The film then is about how Rajaram, a shy, reticent, married man, becomes Mastram -- an alias for the former -- the confident, business-minded writer and purveyor of porn.
To Mastram, writing pornographic scenes for his novellas comes as easily as writing the emotional scenes of Man Ki Vilochana to Rajaram.
Played by Rahul Bagga (of the Powder show on TV), the film just about delves into the circumstances that forces Rajaram to take an alias.
As Mastram's erotica tops bestsellers' lists, Rajaram's conscience shows no signs of discomfiture given his dream of establishing himself as a great literary writer.
There is no conflict between the clean and the not-so-clean. Both live in perfect harmony.
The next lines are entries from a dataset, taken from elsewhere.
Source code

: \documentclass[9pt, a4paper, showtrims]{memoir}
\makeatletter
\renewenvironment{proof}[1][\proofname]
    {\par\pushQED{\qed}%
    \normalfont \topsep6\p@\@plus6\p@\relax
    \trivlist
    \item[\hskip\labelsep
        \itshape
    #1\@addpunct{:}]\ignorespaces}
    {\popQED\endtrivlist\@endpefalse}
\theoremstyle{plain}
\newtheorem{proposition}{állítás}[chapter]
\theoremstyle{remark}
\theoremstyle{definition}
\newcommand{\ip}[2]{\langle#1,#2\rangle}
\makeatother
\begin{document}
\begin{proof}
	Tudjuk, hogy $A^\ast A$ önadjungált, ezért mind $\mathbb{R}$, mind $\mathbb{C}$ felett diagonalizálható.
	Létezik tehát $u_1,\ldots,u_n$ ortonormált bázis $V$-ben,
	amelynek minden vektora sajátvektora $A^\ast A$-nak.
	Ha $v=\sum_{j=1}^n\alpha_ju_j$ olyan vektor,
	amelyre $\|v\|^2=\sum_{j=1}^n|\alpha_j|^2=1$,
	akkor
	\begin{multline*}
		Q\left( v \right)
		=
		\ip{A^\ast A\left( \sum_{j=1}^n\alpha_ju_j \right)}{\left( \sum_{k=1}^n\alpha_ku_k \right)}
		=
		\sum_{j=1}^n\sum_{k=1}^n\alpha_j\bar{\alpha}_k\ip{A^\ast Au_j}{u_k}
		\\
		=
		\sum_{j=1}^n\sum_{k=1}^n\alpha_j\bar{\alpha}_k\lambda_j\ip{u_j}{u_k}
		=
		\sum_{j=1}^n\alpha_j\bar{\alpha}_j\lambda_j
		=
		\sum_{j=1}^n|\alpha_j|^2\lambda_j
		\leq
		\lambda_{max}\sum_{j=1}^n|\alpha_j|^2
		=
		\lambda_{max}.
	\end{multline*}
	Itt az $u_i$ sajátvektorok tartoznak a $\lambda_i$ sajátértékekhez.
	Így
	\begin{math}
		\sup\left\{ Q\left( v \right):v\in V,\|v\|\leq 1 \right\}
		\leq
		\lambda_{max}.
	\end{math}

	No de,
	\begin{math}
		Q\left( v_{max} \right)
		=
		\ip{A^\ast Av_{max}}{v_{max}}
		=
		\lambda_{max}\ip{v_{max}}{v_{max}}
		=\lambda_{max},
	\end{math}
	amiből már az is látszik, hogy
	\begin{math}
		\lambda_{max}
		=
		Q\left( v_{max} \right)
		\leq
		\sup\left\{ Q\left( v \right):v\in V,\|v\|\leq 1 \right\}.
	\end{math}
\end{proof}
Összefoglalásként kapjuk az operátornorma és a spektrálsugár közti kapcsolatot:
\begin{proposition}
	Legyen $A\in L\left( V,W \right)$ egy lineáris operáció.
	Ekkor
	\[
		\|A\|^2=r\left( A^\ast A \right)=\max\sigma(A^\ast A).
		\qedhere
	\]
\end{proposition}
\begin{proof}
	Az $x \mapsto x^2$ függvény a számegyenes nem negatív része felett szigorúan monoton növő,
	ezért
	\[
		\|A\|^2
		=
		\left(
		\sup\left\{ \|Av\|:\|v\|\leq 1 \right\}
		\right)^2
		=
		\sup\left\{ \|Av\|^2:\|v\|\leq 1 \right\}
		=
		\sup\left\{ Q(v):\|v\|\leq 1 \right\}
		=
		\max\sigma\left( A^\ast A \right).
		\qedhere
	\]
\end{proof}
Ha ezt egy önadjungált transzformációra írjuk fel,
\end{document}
Where the film scores is in giving face and voice to those anonymous erotica/porn (take your pick) writers -- the film is a biographical sketch of a fictitious character Mastram -- whose services most teenaged boys have savoured when consumed with desire during an era when there was no Internet.
The 98-minute film moves at a languid pace for the first 30 minutes.
Then Rajaram becomes Mastram and brings in the much-needed sexual energy into the proceedings, which sadly is the only selling point of the film.
Bagga, as both Rajaram and Mastram, is a mixed bag of emotions.
In some scenes he succeeds in bringing about the nuances of a novelist who writes porn to earn money. In others, he looks lost and unconvincing.
Director Jaiswal, who wrote Gangs of Wasseypur, seems unable to make up his mind as to how to firmly hold the narrative.
The result then is a film that fails to make you feel good.